*Work item:* Your answer must be the exact lines below, starting with the line with "Tablette (paysage) |" and going on through the line with "Inspiron 15 3510", both included, with no pictures.

(Data excerpts)
----

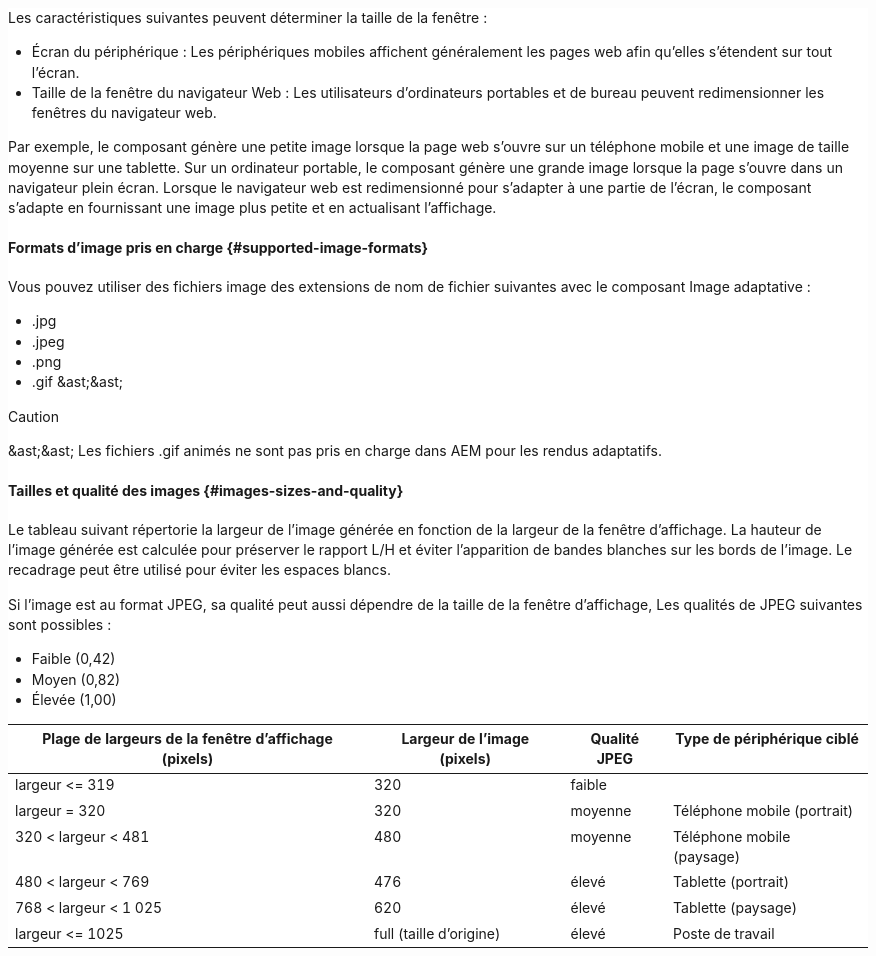 Les caractéristiques suivantes peuvent déterminer la taille de la fenêtre :

* Écran du périphérique : Les périphériques mobiles affichent généralement les pages web afin qu’elles s’étendent sur tout l’écran.
* Taille de la fenêtre du navigateur Web : Les utilisateurs d’ordinateurs portables et de bureau peuvent redimensionner les fenêtres du navigateur web.

Par exemple, le composant génère une petite image lorsque la page web s’ouvre sur un téléphone mobile et une image de taille moyenne sur une tablette. Sur un ordinateur portable, le composant génère une grande image lorsque la page s’ouvre dans un navigateur plein écran. Lorsque le navigateur web est redimensionné pour s’adapter à une partie de l’écran, le composant s’adapte en fournissant une image plus petite et en actualisant l’affichage.

#### Formats d’image pris en charge {#supported-image-formats}

Vous pouvez utiliser des fichiers image des extensions de nom de fichier suivantes avec le composant Image adaptative :

* .jpg
* .jpeg
* .png
* .gif &amp;ast;&amp;ast;

>[!CAUTION]
>
>&amp;ast;&amp;ast; Les fichiers .gif animés ne sont pas pris en charge dans AEM pour les rendus adaptatifs.

#### Tailles et qualité des images {#images-sizes-and-quality}

Le tableau suivant répertorie la largeur de l’image générée en fonction de la largeur de la fenêtre d’affichage. La hauteur de l’image générée est calculée pour préserver le rapport L/H et éviter l’apparition de bandes blanches sur les bords de l’image. Le recadrage peut être utilisé pour éviter les espaces blancs.

Si l’image est au format JPEG, sa qualité peut aussi dépendre de la taille de la fenêtre d’affichage, Les qualités de JPEG suivantes sont possibles :

* Faible (0,42)
* Moyen (0,82)
* Élevée (1,00)

| Plage de largeurs de la fenêtre d’affichage (pixels) | Largeur de l’image (pixels) | Qualité JPEG | Type de périphérique ciblé |
|---|---|---|---|
| largeur &lt;= 319 | 320 | faible |  |
| largeur = 320 | 320 | moyenne | Téléphone mobile (portrait) |
| 320 &lt; largeur &lt; 481 | 480 | moyenne | Téléphone mobile (paysage) |
| 480 &lt; largeur &lt; 769 | 476 | élevé | Tablette (portrait) |
| 768 &lt; largeur &lt; 1 025 | 620 | élevé | Tablette (paysage) |
| largeur &lt;= 1025 | full (taille d’origine) | élevé | Poste de travail |
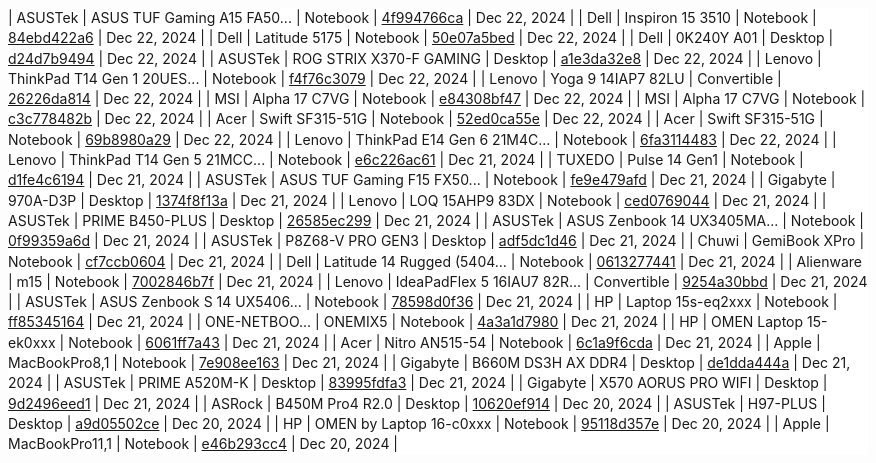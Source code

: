 | ASUSTek       | ASUS TUF Gaming A15 FA50... | Notebook    | [4f994766ca](https://linux-hardware.org/?probe=4f994766ca) | Dec 22, 2024 |
| Dell          | Inspiron 15 3510            | Notebook    | [84ebd422a6](https://linux-hardware.org/?probe=84ebd422a6) | Dec 22, 2024 |
| Dell          | Latitude 5175               | Notebook    | [50e07a5bed](https://linux-hardware.org/?probe=50e07a5bed) | Dec 22, 2024 |
| Dell          | 0K240Y A01                  | Desktop     | [d24d7b9494](https://linux-hardware.org/?probe=d24d7b9494) | Dec 22, 2024 |
| ASUSTek       | ROG STRIX X370-F GAMING     | Desktop     | [a1e3da32e8](https://linux-hardware.org/?probe=a1e3da32e8) | Dec 22, 2024 |
| Lenovo        | ThinkPad T14 Gen 1 20UES... | Notebook    | [f4f76c3079](https://linux-hardware.org/?probe=f4f76c3079) | Dec 22, 2024 |
| Lenovo        | Yoga 9 14IAP7 82LU          | Convertible | [26226da814](https://linux-hardware.org/?probe=26226da814) | Dec 22, 2024 |
| MSI           | Alpha 17 C7VG               | Notebook    | [e84308bf47](https://linux-hardware.org/?probe=e84308bf47) | Dec 22, 2024 |
| MSI           | Alpha 17 C7VG               | Notebook    | [c3c778482b](https://linux-hardware.org/?probe=c3c778482b) | Dec 22, 2024 |
| Acer          | Swift SF315-51G             | Notebook    | [52ed0ca55e](https://linux-hardware.org/?probe=52ed0ca55e) | Dec 22, 2024 |
| Acer          | Swift SF315-51G             | Notebook    | [69b8980a29](https://linux-hardware.org/?probe=69b8980a29) | Dec 22, 2024 |
| Lenovo        | ThinkPad E14 Gen 6 21M4C... | Notebook    | [6fa3114483](https://linux-hardware.org/?probe=6fa3114483) | Dec 22, 2024 |
| Lenovo        | ThinkPad T14 Gen 5 21MCC... | Notebook    | [e6c226ac61](https://linux-hardware.org/?probe=e6c226ac61) | Dec 21, 2024 |
| TUXEDO        | Pulse 14 Gen1               | Notebook    | [d1fe4c6194](https://linux-hardware.org/?probe=d1fe4c6194) | Dec 21, 2024 |
| ASUSTek       | ASUS TUF Gaming F15 FX50... | Notebook    | [fe9e479afd](https://linux-hardware.org/?probe=fe9e479afd) | Dec 21, 2024 |
| Gigabyte      | 970A-D3P                    | Desktop     | [1374f8f13a](https://linux-hardware.org/?probe=1374f8f13a) | Dec 21, 2024 |
| Lenovo        | LOQ 15AHP9 83DX             | Notebook    | [ced0769044](https://linux-hardware.org/?probe=ced0769044) | Dec 21, 2024 |
| ASUSTek       | PRIME B450-PLUS             | Desktop     | [26585ec299](https://linux-hardware.org/?probe=26585ec299) | Dec 21, 2024 |
| ASUSTek       | ASUS Zenbook 14 UX3405MA... | Notebook    | [0f99359a6d](https://linux-hardware.org/?probe=0f99359a6d) | Dec 21, 2024 |
| ASUSTek       | P8Z68-V PRO GEN3            | Desktop     | [adf5dc1d46](https://linux-hardware.org/?probe=adf5dc1d46) | Dec 21, 2024 |
| Chuwi         | GemiBook XPro               | Notebook    | [cf7ccb0604](https://linux-hardware.org/?probe=cf7ccb0604) | Dec 21, 2024 |
| Dell          | Latitude 14 Rugged (5404... | Notebook    | [0613277441](https://linux-hardware.org/?probe=0613277441) | Dec 21, 2024 |
| Alienware     | m15                         | Notebook    | [7002846b7f](https://linux-hardware.org/?probe=7002846b7f) | Dec 21, 2024 |
| Lenovo        | IdeaPadFlex 5 16IAU7 82R... | Convertible | [9254a30bbd](https://linux-hardware.org/?probe=9254a30bbd) | Dec 21, 2024 |
| ASUSTek       | ASUS Zenbook S 14 UX5406... | Notebook    | [78598d0f36](https://linux-hardware.org/?probe=78598d0f36) | Dec 21, 2024 |
| HP            | Laptop 15s-eq2xxx           | Notebook    | [ff85345164](https://linux-hardware.org/?probe=ff85345164) | Dec 21, 2024 |
| ONE-NETBOO... | ONEMIX5                     | Notebook    | [4a3a1d7980](https://linux-hardware.org/?probe=4a3a1d7980) | Dec 21, 2024 |
| HP            | OMEN Laptop 15-ek0xxx       | Notebook    | [6061ff7a43](https://linux-hardware.org/?probe=6061ff7a43) | Dec 21, 2024 |
| Acer          | Nitro AN515-54              | Notebook    | [6c1a9f6cda](https://linux-hardware.org/?probe=6c1a9f6cda) | Dec 21, 2024 |
| Apple         | MacBookPro8,1               | Notebook    | [7e908ee163](https://linux-hardware.org/?probe=7e908ee163) | Dec 21, 2024 |
| Gigabyte      | B660M DS3H AX DDR4          | Desktop     | [de1dda444a](https://linux-hardware.org/?probe=de1dda444a) | Dec 21, 2024 |
| ASUSTek       | PRIME A520M-K               | Desktop     | [83995fdfa3](https://linux-hardware.org/?probe=83995fdfa3) | Dec 21, 2024 |
| Gigabyte      | X570 AORUS PRO WIFI         | Desktop     | [9d2496eed1](https://linux-hardware.org/?probe=9d2496eed1) | Dec 21, 2024 |
| ASRock        | B450M Pro4 R2.0             | Desktop     | [10620ef914](https://linux-hardware.org/?probe=10620ef914) | Dec 20, 2024 |
| ASUSTek       | H97-PLUS                    | Desktop     | [a9d05502ce](https://linux-hardware.org/?probe=a9d05502ce) | Dec 20, 2024 |
| HP            | OMEN by Laptop 16-c0xxx     | Notebook    | [95118d357e](https://linux-hardware.org/?probe=95118d357e) | Dec 20, 2024 |
| Apple         | MacBookPro11,1              | Notebook    | [e46b293cc4](https://linux-hardware.org/?probe=e46b293cc4) | Dec 20, 2024 |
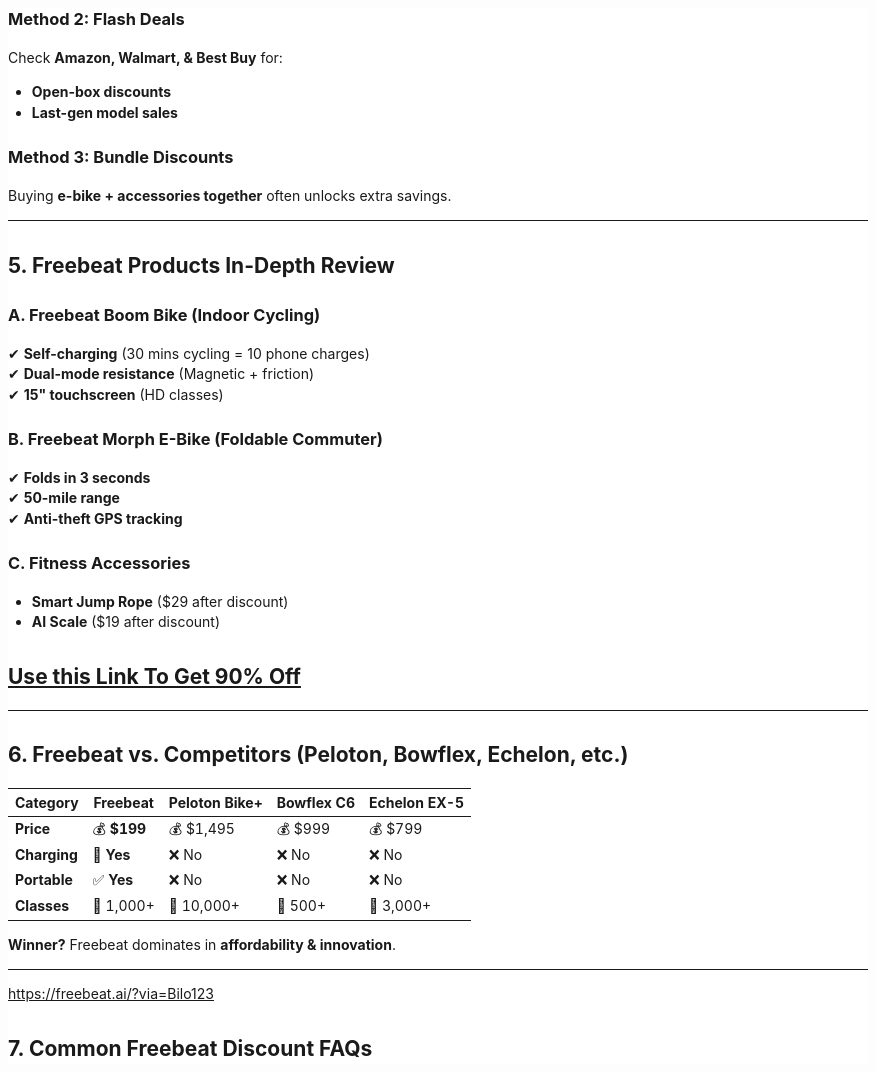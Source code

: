 ### **Method 2: Flash Deals**  
Check **Amazon, Walmart, & Best Buy** for:  
- **Open-box discounts**  
- **Last-gen model sales**  

### **Method 3: Bundle Discounts**  
Buying **e-bike + accessories together** often unlocks extra savings.  

---  

## **5. Freebeat Products In-Depth Review**  

### **A. Freebeat Boom Bike (Indoor Cycling)**  
✔ **Self-charging** (30 mins cycling = 10 phone charges)  
✔ **Dual-mode resistance** (Magnetic + friction)  
✔ **15" touchscreen** (HD classes)  

### **B. Freebeat Morph E-Bike (Foldable Commuter)**  
✔ **Folds in 3 seconds**  
✔ **50-mile range**  
✔ **Anti-theft GPS tracking**  

### **C. Fitness Accessories**  
- **Smart Jump Rope** ($29 after discount)  
- **AI Scale** ($19 after discount)  
## [Use this Link To Get 90% Off](https://www.basedlabs.ai/?via=123b)
---  

## **6. Freebeat vs. Competitors (Peloton, Bowflex, Echelon, etc.)**  

| **Category**   | **Freebeat** | **Peloton Bike+** | **Bowflex C6** | **Echelon EX-5** |  
|--------------|------------|-----------------|--------------|---------------|  
| **Price**    | 💰 **$199** | 💰 $1,495 | 💰 $999 | 💰 $799 |  
| **Charging** | 🔋 **Yes** | ❌ No | ❌ No | ❌ No |  
| **Portable** | ✅ **Yes** | ❌ No | ❌ No | ❌ No |  
| **Classes**  | 🎥 1,000+ | 🎥 10,000+ | 🎥 500+ | 🎥 3,000+ |  

**Winner?** Freebeat dominates in **affordability & innovation**.  

---  

https://freebeat.ai/?via=Bilo123
## **7. Common Freebeat Discount FAQs**  
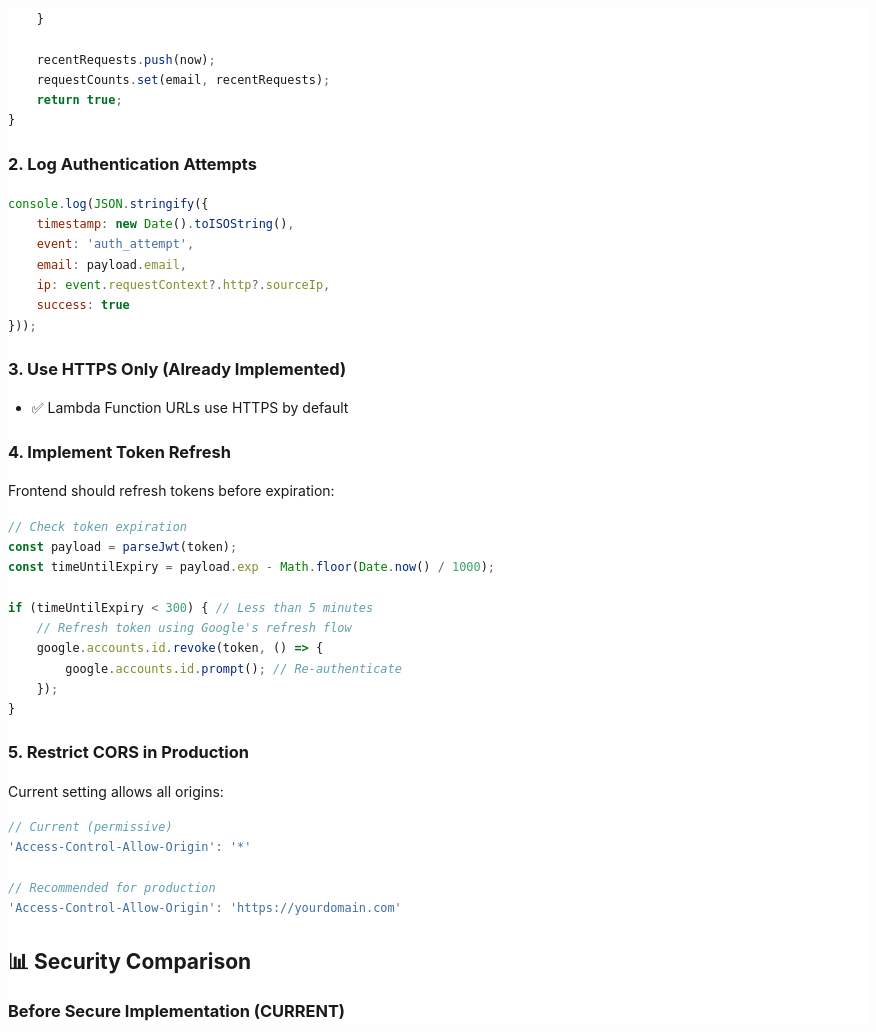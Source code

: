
 ```javascript
    }
    
    recentRequests.push(now);
    requestCounts.set(email, recentRequests);
    return true;
}
```

### 2. Log Authentication Attempts
```javascript
console.log(JSON.stringify({
    timestamp: new Date().toISOString(),
    event: 'auth_attempt',
    email: payload.email,
    ip: event.requestContext?.http?.sourceIp,
    success: true
}));
```

### 3. Use HTTPS Only (Already Implemented)
- ✅ Lambda Function URLs use HTTPS by default

### 4. Implement Token Refresh
Frontend should refresh tokens before expiration:
```javascript
// Check token expiration
const payload = parseJwt(token);
const timeUntilExpiry = payload.exp - Math.floor(Date.now() / 1000);

if (timeUntilExpiry < 300) { // Less than 5 minutes
    // Refresh token using Google's refresh flow
    google.accounts.id.revoke(token, () => {
        google.accounts.id.prompt(); // Re-authenticate
    });
}
```

### 5. Restrict CORS in Production
Current setting allows all origins:
```javascript
// Current (permissive)
'Access-Control-Allow-Origin': '*'

// Recommended for production
'Access-Control-Allow-Origin': 'https://yourdomain.com'
```

## 📊 Security Comparison

### Before Secure Implementation (CURRENT)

----

*Task solution:*
| 768 &lt; largeur &lt; 1 025 | 620 | élevé | Tablette (paysage) |
| largeur &lt;= 1025 | full (taille d’origine) | élevé | Poste de travail |
Source code

: | ASUSTek       | ASUS TUF Gaming A15 FA50... | Notebook    | [4f994766ca](https://linux-hardware.org/?probe=4f994766ca) | Dec 22, 2024 |
| Dell          | Inspiron 15 3510            | Notebook    | [84ebd422a6](https://linux-hardware.org/?probe=84ebd422a6) | Dec 22, 2024 |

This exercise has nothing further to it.